:: Work task ::
Report every line of the data that includes "movido".

:: Document images with source code ::
Segment Open

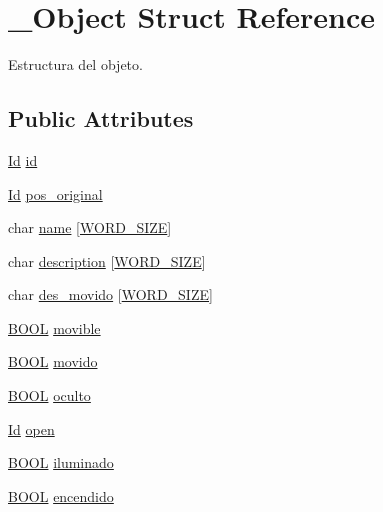 \hypertarget{struct__Object}{\section{\+\_\+\+Object Struct Reference}
\label{struct__Object}
}


Estructura del objeto.  


\subsection*{Public Attributes}
\begin{DoxyCompactItemize}
\item 
\hyperlink{types_8h_a845e604fb28f7e3d97549da3448149d3}{Id} \hyperlink{struct__Object_a3cff7a0e8dc4e9d23895ed9af1b7653a}{id}
\item 
\hyperlink{types_8h_a845e604fb28f7e3d97549da3448149d3}{Id} \hyperlink{struct__Object_a42b5cf094a2df1756303245ea70dbb55}{pos\+\_\+original}
\item 
char \hyperlink{struct__Object_a3dab853826b88558a2c07dec50b96d57}{name} \mbox{[}\hyperlink{types_8h_a92ed8507d1cd2331ad09275c5c4c1c89}{W\+O\+R\+D\+\_\+\+S\+I\+Z\+E}\mbox{]}
\item 
char \hyperlink{struct__Object_a556e2e37c1461bcaae6492d2101f407d}{description} \mbox{[}\hyperlink{types_8h_a92ed8507d1cd2331ad09275c5c4c1c89}{W\+O\+R\+D\+\_\+\+S\+I\+Z\+E}\mbox{]}
\item 
char \hyperlink{struct__Object_a786e4c903e42b20ed785fbe4372941e0}{des\+\_\+movido} \mbox{[}\hyperlink{types_8h_a92ed8507d1cd2331ad09275c5c4c1c89}{W\+O\+R\+D\+\_\+\+S\+I\+Z\+E}\mbox{]}
\item 
\hyperlink{types_8h_a3e5b8192e7d9ffaf3542f1210aec18dd}{B\+O\+O\+L} \hyperlink{struct__Object_a182b654831db35840643f7ac44dba937}{movible}
\item 
\hyperlink{types_8h_a3e5b8192e7d9ffaf3542f1210aec18dd}{B\+O\+O\+L} \hyperlink{struct__Object_aa2e3f6d7b7b8e2ed9b42b550650dd1e5}{movido}
\item 
\hyperlink{types_8h_a3e5b8192e7d9ffaf3542f1210aec18dd}{B\+O\+O\+L} \hyperlink{struct__Object_ae80a5867852e78b0c158844c280b2d5a}{oculto}
\item 
\hyperlink{types_8h_a845e604fb28f7e3d97549da3448149d3}{Id} \hyperlink{struct__Object_a0922dd9891e6aa617ce1d51ae27c0175}{open}
\item 
\hyperlink{types_8h_a3e5b8192e7d9ffaf3542f1210aec18dd}{B\+O\+O\+L} \hyperlink{struct__Object_afcf4d46d3327646477e5e70bb0535653}{iluminado}
\item 
\hyperlink{types_8h_a3e5b8192e7d9ffaf3542f1210aec18dd}{B\+O\+O\+L} \hyperlink{struct__Object_a69dc115b72581c6618dd7c0d860d4c04}{encendido}
\end{DoxyCompactItemize}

Segment Closed

:: Your response ::
char \hyperlink{struct__Object_a786e4c903e42b20ed785fbe4372941e0}{des\+\_\+movido} \mbox{[}\hyperlink{types_8h_a92ed8507d1cd2331ad09275c5c4c1c89}{W\+O\+R\+D\+\_\+\+S\+I\+Z\+E}\mbox{]}
\hyperlink{types_8h_a3e5b8192e7d9ffaf3542f1210aec18dd}{B\+O\+O\+L} \hyperlink{struct__Object_aa2e3f6d7b7b8e2ed9b42b550650dd1e5}{movido}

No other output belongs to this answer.